═════ DATA SHOWN

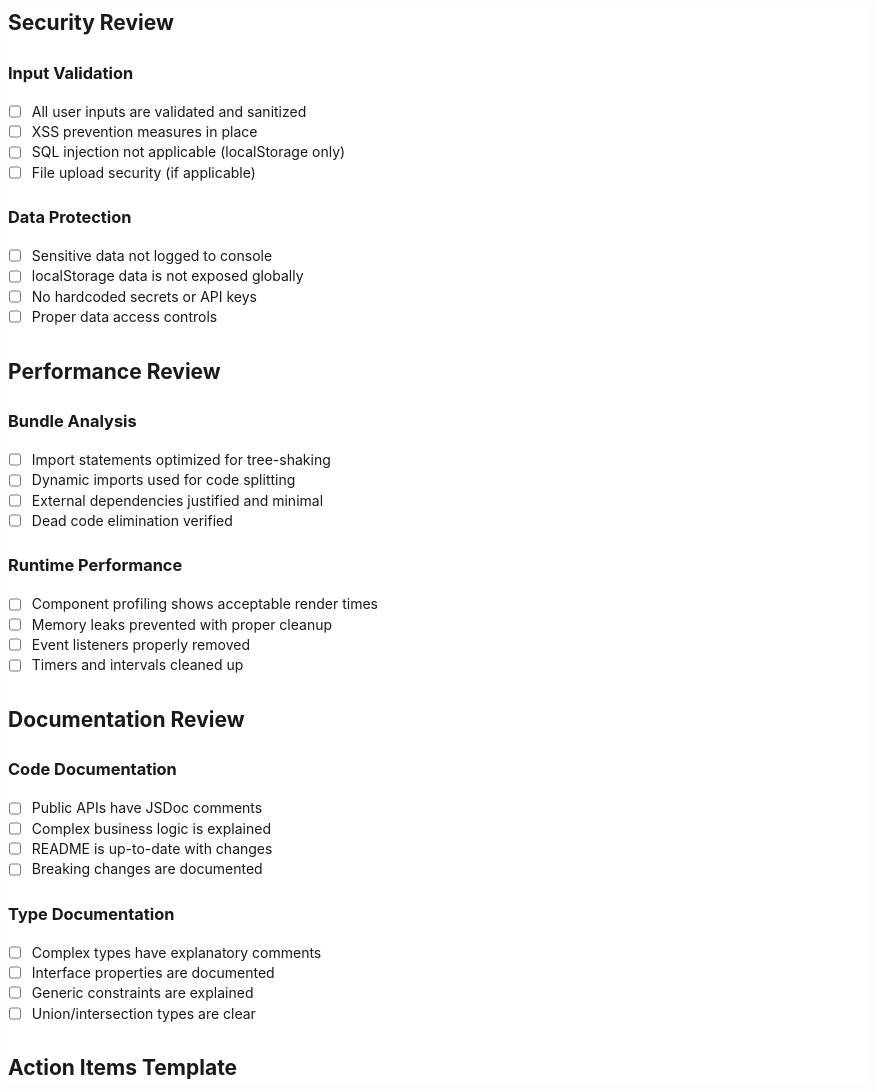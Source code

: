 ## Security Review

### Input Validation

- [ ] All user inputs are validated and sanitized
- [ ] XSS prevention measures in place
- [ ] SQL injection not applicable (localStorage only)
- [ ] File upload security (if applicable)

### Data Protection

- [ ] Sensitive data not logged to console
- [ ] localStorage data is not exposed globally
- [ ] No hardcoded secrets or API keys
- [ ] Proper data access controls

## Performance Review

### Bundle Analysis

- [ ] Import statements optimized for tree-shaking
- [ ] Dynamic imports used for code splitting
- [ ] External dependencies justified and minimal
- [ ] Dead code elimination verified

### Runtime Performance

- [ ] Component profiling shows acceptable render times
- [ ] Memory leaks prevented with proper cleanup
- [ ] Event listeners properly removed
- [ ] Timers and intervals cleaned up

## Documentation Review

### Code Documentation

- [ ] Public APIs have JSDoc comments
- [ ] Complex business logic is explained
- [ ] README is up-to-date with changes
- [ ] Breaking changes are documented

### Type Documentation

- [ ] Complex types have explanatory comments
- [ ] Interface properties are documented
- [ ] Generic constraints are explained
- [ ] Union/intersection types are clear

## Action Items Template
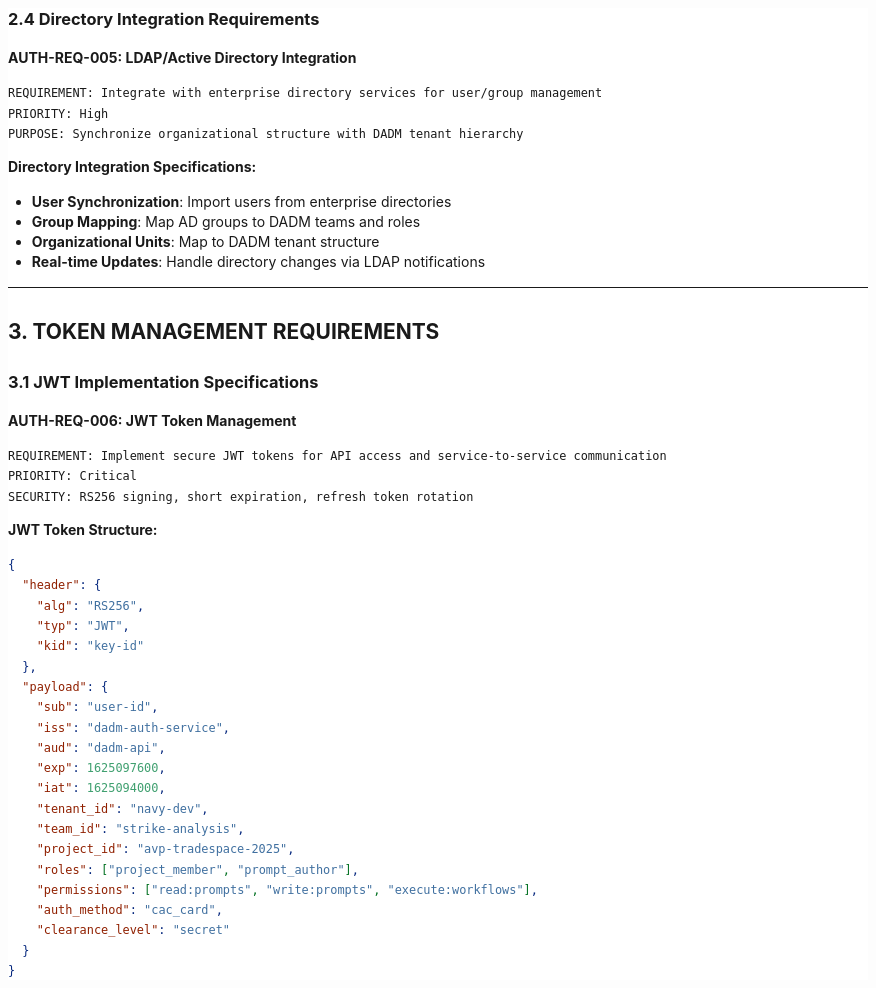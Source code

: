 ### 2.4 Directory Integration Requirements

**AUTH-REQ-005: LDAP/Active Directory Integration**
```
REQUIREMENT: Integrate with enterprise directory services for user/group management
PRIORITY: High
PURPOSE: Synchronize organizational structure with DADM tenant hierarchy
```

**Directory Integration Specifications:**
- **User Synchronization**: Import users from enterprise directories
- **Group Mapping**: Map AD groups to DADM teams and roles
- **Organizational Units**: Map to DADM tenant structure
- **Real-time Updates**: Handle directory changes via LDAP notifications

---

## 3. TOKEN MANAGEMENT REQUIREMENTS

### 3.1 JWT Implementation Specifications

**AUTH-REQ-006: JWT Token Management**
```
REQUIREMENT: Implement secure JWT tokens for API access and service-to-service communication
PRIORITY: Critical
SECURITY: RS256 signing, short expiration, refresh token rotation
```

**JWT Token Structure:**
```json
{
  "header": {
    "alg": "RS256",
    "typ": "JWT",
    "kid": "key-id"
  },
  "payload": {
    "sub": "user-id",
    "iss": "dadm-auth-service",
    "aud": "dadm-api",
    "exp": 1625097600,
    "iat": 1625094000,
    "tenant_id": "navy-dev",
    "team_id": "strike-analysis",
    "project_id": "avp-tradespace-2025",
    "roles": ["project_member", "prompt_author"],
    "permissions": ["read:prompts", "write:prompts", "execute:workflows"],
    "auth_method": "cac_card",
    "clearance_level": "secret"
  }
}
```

══════════
═════ DATA SHOWN

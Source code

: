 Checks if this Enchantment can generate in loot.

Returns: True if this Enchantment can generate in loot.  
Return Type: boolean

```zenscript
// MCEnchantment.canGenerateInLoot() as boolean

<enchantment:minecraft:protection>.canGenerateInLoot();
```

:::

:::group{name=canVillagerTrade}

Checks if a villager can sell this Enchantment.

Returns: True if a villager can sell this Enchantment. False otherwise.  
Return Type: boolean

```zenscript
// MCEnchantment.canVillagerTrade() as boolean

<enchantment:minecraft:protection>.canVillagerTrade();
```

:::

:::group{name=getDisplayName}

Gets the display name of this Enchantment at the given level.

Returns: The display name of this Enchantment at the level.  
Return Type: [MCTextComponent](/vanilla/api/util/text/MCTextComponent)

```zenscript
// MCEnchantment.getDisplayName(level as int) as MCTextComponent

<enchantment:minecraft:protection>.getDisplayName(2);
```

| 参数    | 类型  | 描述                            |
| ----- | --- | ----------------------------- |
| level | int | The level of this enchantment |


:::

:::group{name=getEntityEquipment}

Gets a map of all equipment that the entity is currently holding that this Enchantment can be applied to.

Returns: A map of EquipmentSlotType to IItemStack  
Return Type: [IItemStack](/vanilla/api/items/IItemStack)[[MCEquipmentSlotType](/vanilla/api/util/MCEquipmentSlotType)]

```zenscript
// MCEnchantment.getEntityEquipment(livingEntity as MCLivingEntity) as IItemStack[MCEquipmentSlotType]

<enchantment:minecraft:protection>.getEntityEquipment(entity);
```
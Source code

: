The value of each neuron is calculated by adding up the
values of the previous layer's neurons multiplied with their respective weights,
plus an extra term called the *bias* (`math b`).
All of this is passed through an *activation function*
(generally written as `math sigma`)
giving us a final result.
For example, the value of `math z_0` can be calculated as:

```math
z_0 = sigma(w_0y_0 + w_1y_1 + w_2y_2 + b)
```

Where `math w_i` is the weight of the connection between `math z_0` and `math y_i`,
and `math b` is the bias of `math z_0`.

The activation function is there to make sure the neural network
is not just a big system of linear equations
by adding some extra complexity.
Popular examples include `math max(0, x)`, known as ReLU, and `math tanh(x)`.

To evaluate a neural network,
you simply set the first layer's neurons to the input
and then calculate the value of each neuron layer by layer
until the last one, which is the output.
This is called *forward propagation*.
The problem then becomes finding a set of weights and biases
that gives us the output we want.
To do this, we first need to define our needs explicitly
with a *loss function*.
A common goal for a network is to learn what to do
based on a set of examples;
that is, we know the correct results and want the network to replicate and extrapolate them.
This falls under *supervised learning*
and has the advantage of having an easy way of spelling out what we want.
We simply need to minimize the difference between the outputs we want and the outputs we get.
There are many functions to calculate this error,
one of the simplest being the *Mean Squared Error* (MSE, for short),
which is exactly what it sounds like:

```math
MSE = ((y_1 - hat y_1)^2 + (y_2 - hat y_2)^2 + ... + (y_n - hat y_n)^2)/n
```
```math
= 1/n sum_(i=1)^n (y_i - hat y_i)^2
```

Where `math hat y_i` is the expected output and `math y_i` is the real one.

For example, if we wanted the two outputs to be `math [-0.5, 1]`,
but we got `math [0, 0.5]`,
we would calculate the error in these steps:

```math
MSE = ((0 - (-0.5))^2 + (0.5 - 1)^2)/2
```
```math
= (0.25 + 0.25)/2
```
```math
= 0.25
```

══════════
═════ DATA SHOWN

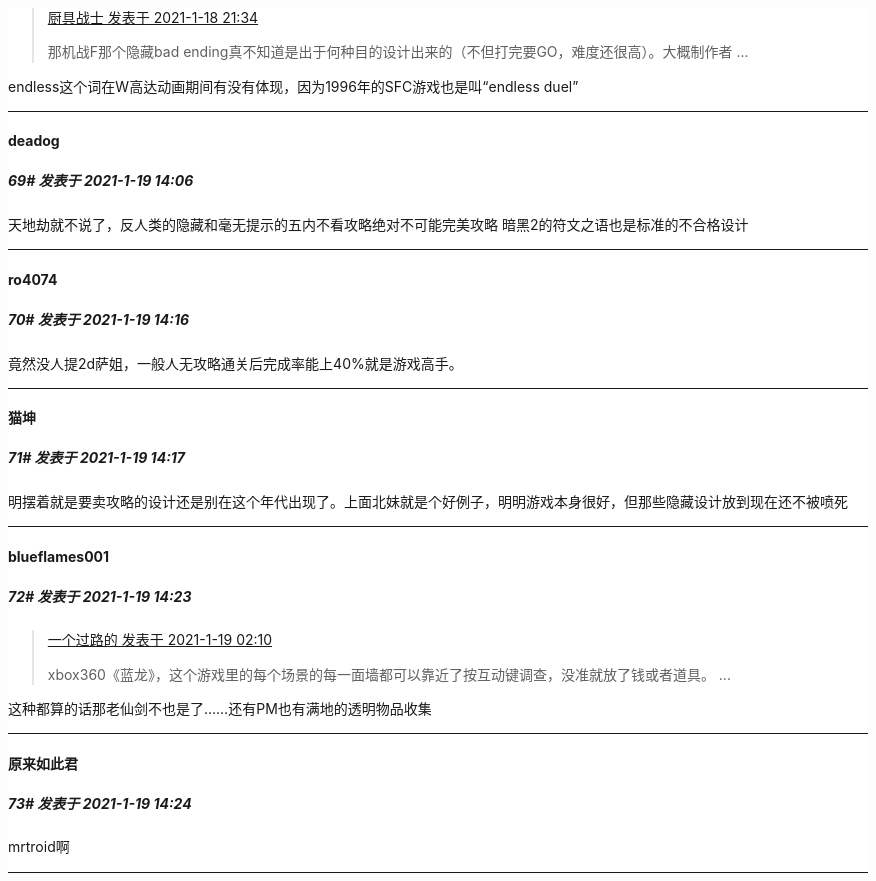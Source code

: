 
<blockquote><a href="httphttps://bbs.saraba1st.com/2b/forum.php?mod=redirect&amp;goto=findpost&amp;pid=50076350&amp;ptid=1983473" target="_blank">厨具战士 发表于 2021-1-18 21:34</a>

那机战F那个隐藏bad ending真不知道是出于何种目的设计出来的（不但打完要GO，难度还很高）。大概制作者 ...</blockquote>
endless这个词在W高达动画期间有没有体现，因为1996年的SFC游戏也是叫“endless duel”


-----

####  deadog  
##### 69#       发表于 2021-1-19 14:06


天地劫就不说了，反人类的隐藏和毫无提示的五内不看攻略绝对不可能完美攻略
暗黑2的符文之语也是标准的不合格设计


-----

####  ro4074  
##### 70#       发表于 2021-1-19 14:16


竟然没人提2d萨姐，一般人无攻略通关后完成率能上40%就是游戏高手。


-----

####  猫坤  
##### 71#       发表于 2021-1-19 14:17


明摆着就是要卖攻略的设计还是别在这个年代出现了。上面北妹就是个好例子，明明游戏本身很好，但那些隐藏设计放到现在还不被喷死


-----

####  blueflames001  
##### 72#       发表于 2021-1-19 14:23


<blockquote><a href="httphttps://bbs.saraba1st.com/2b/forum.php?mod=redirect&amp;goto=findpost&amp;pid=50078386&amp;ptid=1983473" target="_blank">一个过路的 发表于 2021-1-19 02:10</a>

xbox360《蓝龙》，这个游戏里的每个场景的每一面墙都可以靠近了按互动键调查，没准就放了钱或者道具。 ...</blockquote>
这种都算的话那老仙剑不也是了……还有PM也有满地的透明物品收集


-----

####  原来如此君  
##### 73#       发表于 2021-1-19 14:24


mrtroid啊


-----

══════════

PROBLEM TO SOLVE:
Your answer must consist solely of the lines above between the line holding "- [ ] Memory" and the line holding "### Type Documentation", inclusive, copied exactly.

ANSWER AREA:
- [ ] Memory leaks prevented with proper cleanup
- [ ] Event listeners properly removed
- [ ] Timers and intervals cleaned up

## Documentation Review

### Code Documentation

- [ ] Public APIs have JSDoc comments
- [ ] Complex business logic is explained
- [ ] README is up-to-date with changes
- [ ] Breaking changes are documented

### Type Documentation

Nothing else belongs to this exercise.